● Assignment
Retype the whole listing, please, keeping every line exact and dropping the pictures.

● Data extracts
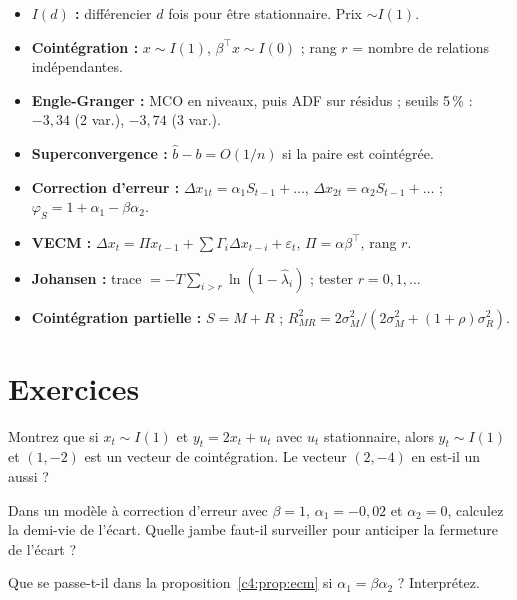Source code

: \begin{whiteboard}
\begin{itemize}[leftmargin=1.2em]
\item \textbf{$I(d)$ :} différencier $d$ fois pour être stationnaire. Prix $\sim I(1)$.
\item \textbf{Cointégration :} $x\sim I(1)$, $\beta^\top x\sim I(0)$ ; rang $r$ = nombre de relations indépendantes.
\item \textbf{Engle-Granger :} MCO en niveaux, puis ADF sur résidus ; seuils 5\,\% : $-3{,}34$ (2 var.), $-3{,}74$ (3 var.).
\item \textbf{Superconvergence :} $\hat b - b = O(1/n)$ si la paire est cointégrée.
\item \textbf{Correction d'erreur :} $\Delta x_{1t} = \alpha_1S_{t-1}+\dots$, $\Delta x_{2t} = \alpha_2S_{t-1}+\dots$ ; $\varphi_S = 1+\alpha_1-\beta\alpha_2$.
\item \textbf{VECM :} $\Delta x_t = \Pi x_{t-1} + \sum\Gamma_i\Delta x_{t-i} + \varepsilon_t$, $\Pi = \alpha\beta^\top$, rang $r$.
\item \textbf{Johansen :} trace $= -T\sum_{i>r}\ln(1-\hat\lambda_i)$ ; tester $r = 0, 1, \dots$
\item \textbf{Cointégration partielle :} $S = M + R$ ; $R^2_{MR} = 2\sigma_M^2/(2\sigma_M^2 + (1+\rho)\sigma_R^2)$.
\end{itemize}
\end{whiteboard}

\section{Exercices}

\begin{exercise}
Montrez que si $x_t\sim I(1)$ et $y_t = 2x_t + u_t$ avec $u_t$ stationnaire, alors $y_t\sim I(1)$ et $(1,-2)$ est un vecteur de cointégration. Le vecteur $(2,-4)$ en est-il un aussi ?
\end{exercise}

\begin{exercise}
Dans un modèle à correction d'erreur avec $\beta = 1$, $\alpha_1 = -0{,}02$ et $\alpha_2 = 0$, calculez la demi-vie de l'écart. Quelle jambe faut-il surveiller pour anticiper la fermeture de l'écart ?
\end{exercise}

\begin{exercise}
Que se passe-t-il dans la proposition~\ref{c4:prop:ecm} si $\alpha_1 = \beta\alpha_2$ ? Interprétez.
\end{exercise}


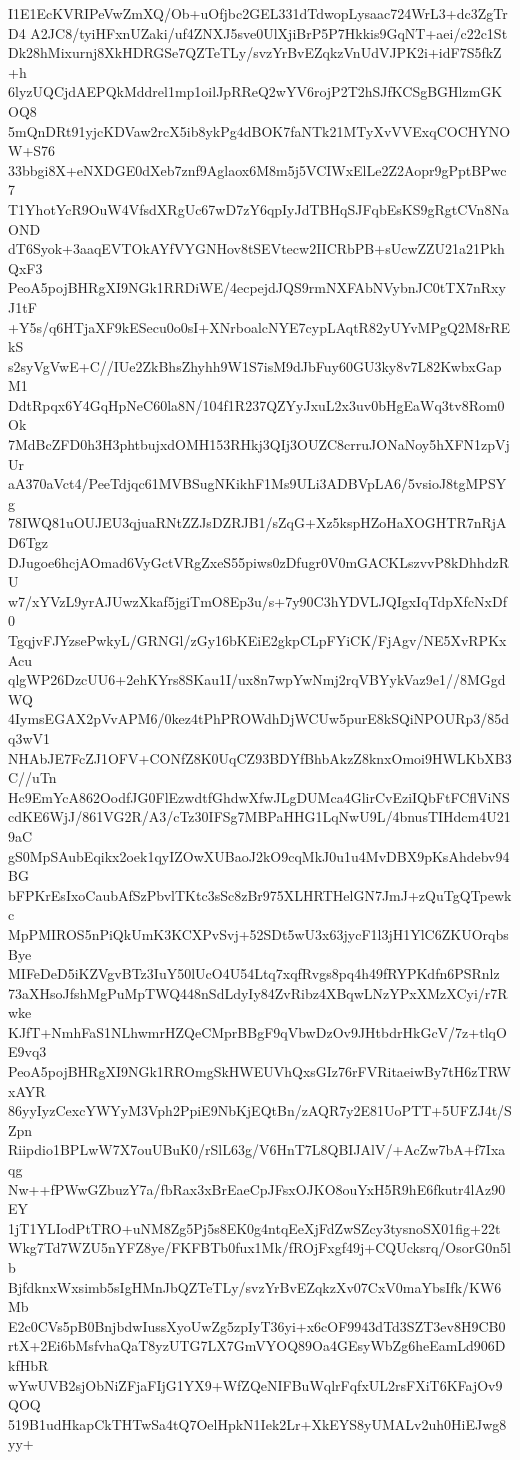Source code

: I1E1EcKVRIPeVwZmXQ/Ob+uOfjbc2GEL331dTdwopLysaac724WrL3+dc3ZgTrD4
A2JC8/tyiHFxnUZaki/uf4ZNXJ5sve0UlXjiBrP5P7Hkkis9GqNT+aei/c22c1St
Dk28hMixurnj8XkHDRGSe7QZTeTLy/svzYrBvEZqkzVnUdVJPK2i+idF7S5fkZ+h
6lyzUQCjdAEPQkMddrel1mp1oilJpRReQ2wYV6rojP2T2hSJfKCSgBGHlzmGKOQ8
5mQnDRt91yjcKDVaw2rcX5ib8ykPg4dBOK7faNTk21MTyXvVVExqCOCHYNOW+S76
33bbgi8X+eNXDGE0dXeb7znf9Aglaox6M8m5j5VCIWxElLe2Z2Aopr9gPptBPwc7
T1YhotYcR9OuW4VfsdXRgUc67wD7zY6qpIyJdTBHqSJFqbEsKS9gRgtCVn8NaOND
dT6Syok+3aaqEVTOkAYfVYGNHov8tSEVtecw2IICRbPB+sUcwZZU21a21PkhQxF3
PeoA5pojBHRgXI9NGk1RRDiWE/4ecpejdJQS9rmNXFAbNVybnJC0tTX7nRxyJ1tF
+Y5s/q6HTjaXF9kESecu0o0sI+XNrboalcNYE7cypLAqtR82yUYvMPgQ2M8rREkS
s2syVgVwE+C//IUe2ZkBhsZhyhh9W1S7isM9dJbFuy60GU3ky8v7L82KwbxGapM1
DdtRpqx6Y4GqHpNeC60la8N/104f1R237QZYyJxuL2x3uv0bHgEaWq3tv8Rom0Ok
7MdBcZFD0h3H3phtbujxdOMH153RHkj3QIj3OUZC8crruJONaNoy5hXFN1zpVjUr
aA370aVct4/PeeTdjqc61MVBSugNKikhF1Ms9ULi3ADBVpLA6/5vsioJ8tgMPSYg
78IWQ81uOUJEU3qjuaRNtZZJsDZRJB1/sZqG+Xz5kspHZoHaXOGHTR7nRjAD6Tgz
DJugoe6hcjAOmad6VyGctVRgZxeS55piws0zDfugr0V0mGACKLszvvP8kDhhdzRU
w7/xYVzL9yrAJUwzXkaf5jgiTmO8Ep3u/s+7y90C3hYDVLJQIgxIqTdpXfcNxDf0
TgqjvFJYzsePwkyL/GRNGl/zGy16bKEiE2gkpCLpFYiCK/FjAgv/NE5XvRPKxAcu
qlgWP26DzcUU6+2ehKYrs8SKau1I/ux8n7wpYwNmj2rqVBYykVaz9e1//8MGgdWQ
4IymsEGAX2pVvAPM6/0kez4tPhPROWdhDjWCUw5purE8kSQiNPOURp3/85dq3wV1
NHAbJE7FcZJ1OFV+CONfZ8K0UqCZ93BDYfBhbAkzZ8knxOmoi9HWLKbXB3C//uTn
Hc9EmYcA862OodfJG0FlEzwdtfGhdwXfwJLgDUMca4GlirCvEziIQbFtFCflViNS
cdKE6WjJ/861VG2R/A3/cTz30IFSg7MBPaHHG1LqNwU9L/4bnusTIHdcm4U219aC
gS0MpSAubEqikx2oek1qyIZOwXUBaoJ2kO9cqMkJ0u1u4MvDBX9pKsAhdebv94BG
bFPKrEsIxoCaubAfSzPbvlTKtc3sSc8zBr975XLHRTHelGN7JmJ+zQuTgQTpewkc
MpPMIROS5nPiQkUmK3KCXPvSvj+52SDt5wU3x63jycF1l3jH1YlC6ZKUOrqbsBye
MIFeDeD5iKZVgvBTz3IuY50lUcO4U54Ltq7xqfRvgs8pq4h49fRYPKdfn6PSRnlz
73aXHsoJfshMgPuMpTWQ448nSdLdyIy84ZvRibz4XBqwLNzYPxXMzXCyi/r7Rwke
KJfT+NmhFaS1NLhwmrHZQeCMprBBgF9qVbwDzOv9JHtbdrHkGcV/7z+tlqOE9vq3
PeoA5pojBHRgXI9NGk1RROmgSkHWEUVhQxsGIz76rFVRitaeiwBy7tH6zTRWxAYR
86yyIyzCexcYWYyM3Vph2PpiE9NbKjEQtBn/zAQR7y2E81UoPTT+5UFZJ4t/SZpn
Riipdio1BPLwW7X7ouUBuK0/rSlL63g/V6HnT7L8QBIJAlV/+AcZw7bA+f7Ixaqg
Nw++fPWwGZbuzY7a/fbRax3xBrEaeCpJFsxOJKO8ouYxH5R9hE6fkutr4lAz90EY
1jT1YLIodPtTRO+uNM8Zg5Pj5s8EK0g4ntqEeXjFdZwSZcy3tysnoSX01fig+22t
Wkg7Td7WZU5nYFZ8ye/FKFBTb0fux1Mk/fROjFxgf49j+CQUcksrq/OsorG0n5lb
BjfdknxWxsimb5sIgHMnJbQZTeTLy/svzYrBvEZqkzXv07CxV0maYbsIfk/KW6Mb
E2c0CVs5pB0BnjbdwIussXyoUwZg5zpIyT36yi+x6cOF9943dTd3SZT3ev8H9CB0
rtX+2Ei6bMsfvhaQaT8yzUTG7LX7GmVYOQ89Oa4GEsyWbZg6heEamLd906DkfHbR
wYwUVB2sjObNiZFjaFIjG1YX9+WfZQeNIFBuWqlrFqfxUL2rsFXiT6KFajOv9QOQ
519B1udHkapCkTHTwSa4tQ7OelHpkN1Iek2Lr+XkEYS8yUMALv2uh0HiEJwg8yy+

● Your solution
Source code

: \begin{whiteboard}
\begin{itemize}[leftmargin=1.2em]
\item \textbf{$I(d)$ :} différencier $d$ fois pour être stationnaire. Prix $\sim I(1)$.
\item \textbf{Cointégration :} $x\sim I(1)$, $\beta^\top x\sim I(0)$ ; rang $r$ = nombre de relations indépendantes.
\item \textbf{Engle-Granger :} MCO en niveaux, puis ADF sur résidus ; seuils 5\,\% : $-3{,}34$ (2 var.), $-3{,}74$ (3 var.).
\item \textbf{Superconvergence :} $\hat b - b = O(1/n)$ si la paire est cointégrée.
\item \textbf{Correction d'erreur :} $\Delta x_{1t} = \alpha_1S_{t-1}+\dots$, $\Delta x_{2t} = \alpha_2S_{t-1}+\dots$ ; $\varphi_S = 1+\alpha_1-\beta\alpha_2$.
\item \textbf{VECM :} $\Delta x_t = \Pi x_{t-1} + \sum\Gamma_i\Delta x_{t-i} + \varepsilon_t$, $\Pi = \alpha\beta^\top$, rang $r$.
\item \textbf{Johansen :} trace $= -T\sum_{i>r}\ln(1-\hat\lambda_i)$ ; tester $r = 0, 1, \dots$
\item \textbf{Cointégration partielle :} $S = M + R$ ; $R^2_{MR} = 2\sigma_M^2/(2\sigma_M^2 + (1+\rho)\sigma_R^2)$.
\end{itemize}
\end{whiteboard}

\section{Exercices}

\begin{exercise}
Montrez que si $x_t\sim I(1)$ et $y_t = 2x_t + u_t$ avec $u_t$ stationnaire, alors $y_t\sim I(1)$ et $(1,-2)$ est un vecteur de cointégration. Le vecteur $(2,-4)$ en est-il un aussi ?
\end{exercise}

\begin{exercise}
Dans un modèle à correction d'erreur avec $\beta = 1$, $\alpha_1 = -0{,}02$ et $\alpha_2 = 0$, calculez la demi-vie de l'écart. Quelle jambe faut-il surveiller pour anticiper la fermeture de l'écart ?
\end{exercise}

\begin{exercise}
Que se passe-t-il dans la proposition~\ref{c4:prop:ecm} si $\alpha_1 = \beta\alpha_2$ ? Interprétez.
\end{exercise}


Source code

: I1E1EcKVRIPeVwZmXQ/Ob+uOfjbc2GEL331dTdwopLysaac724WrL3+dc3ZgTrD4
A2JC8/tyiHFxnUZaki/uf4ZNXJ5sve0UlXjiBrP5P7Hkkis9GqNT+aei/c22c1St
Dk28hMixurnj8XkHDRGSe7QZTeTLy/svzYrBvEZqkzVnUdVJPK2i+idF7S5fkZ+h
6lyzUQCjdAEPQkMddrel1mp1oilJpRReQ2wYV6rojP2T2hSJfKCSgBGHlzmGKOQ8
5mQnDRt91yjcKDVaw2rcX5ib8ykPg4dBOK7faNTk21MTyXvVVExqCOCHYNOW+S76
33bbgi8X+eNXDGE0dXeb7znf9Aglaox6M8m5j5VCIWxElLe2Z2Aopr9gPptBPwc7
T1YhotYcR9OuW4VfsdXRgUc67wD7zY6qpIyJdTBHqSJFqbEsKS9gRgtCVn8NaOND
dT6Syok+3aaqEVTOkAYfVYGNHov8tSEVtecw2IICRbPB+sUcwZZU21a21PkhQxF3
PeoA5pojBHRgXI9NGk1RRDiWE/4ecpejdJQS9rmNXFAbNVybnJC0tTX7nRxyJ1tF
+Y5s/q6HTjaXF9kESecu0o0sI+XNrboalcNYE7cypLAqtR82yUYvMPgQ2M8rREkS
s2syVgVwE+C//IUe2ZkBhsZhyhh9W1S7isM9dJbFuy60GU3ky8v7L82KwbxGapM1
DdtRpqx6Y4GqHpNeC60la8N/104f1R237QZYyJxuL2x3uv0bHgEaWq3tv8Rom0Ok
7MdBcZFD0h3H3phtbujxdOMH153RHkj3QIj3OUZC8crruJONaNoy5hXFN1zpVjUr
aA370aVct4/PeeTdjqc61MVBSugNKikhF1Ms9ULi3ADBVpLA6/5vsioJ8tgMPSYg
78IWQ81uOUJEU3qjuaRNtZZJsDZRJB1/sZqG+Xz5kspHZoHaXOGHTR7nRjAD6Tgz
DJugoe6hcjAOmad6VyGctVRgZxeS55piws0zDfugr0V0mGACKLszvvP8kDhhdzRU
w7/xYVzL9yrAJUwzXkaf5jgiTmO8Ep3u/s+7y90C3hYDVLJQIgxIqTdpXfcNxDf0
TgqjvFJYzsePwkyL/GRNGl/zGy16bKEiE2gkpCLpFYiCK/FjAgv/NE5XvRPKxAcu
qlgWP26DzcUU6+2ehKYrs8SKau1I/ux8n7wpYwNmj2rqVBYykVaz9e1//8MGgdWQ
4IymsEGAX2pVvAPM6/0kez4tPhPROWdhDjWCUw5purE8kSQiNPOURp3/85dq3wV1
NHAbJE7FcZJ1OFV+CONfZ8K0UqCZ93BDYfBhbAkzZ8knxOmoi9HWLKbXB3C//uTn
Hc9EmYcA862OodfJG0FlEzwdtfGhdwXfwJLgDUMca4GlirCvEziIQbFtFCflViNS
cdKE6WjJ/861VG2R/A3/cTz30IFSg7MBPaHHG1LqNwU9L/4bnusTIHdcm4U219aC
gS0MpSAubEqikx2oek1qyIZOwXUBaoJ2kO9cqMkJ0u1u4MvDBX9pKsAhdebv94BG
bFPKrEsIxoCaubAfSzPbvlTKtc3sSc8zBr975XLHRTHelGN7JmJ+zQuTgQTpewkc
MpPMIROS5nPiQkUmK3KCXPvSvj+52SDt5wU3x63jycF1l3jH1YlC6ZKUOrqbsBye
MIFeDeD5iKZVgvBTz3IuY50lUcO4U54Ltq7xqfRvgs8pq4h49fRYPKdfn6PSRnlz
73aXHsoJfshMgPuMpTWQ448nSdLdyIy84ZvRibz4XBqwLNzYPxXMzXCyi/r7Rwke
KJfT+NmhFaS1NLhwmrHZQeCMprBBgF9qVbwDzOv9JHtbdrHkGcV/7z+tlqOE9vq3
PeoA5pojBHRgXI9NGk1RROmgSkHWEUVhQxsGIz76rFVRitaeiwBy7tH6zTRWxAYR
86yyIyzCexcYWYyM3Vph2PpiE9NbKjEQtBn/zAQR7y2E81UoPTT+5UFZJ4t/SZpn
Riipdio1BPLwW7X7ouUBuK0/rSlL63g/V6HnT7L8QBIJAlV/+AcZw7bA+f7Ixaqg
Nw++fPWwGZbuzY7a/fbRax3xBrEaeCpJFsxOJKO8ouYxH5R9hE6fkutr4lAz90EY
1jT1YLIodPtTRO+uNM8Zg5Pj5s8EK0g4ntqEeXjFdZwSZcy3tysnoSX01fig+22t
Wkg7Td7WZU5nYFZ8ye/FKFBTb0fux1Mk/fROjFxgf49j+CQUcksrq/OsorG0n5lb
BjfdknxWxsimb5sIgHMnJbQZTeTLy/svzYrBvEZqkzXv07CxV0maYbsIfk/KW6Mb
E2c0CVs5pB0BnjbdwIussXyoUwZg5zpIyT36yi+x6cOF9943dTd3SZT3ev8H9CB0
rtX+2Ei6bMsfvhaQaT8yzUTG7LX7GmVYOQ89Oa4GEsyWbZg6heEamLd906DkfHbR
wYwUVB2sjObNiZFjaFIjG1YX9+WfZQeNIFBuWqlrFqfxUL2rsFXiT6KFajOv9QOQ
519B1udHkapCkTHTwSa4tQ7OelHpkN1Iek2Lr+XkEYS8yUMALv2uh0HiEJwg8yy+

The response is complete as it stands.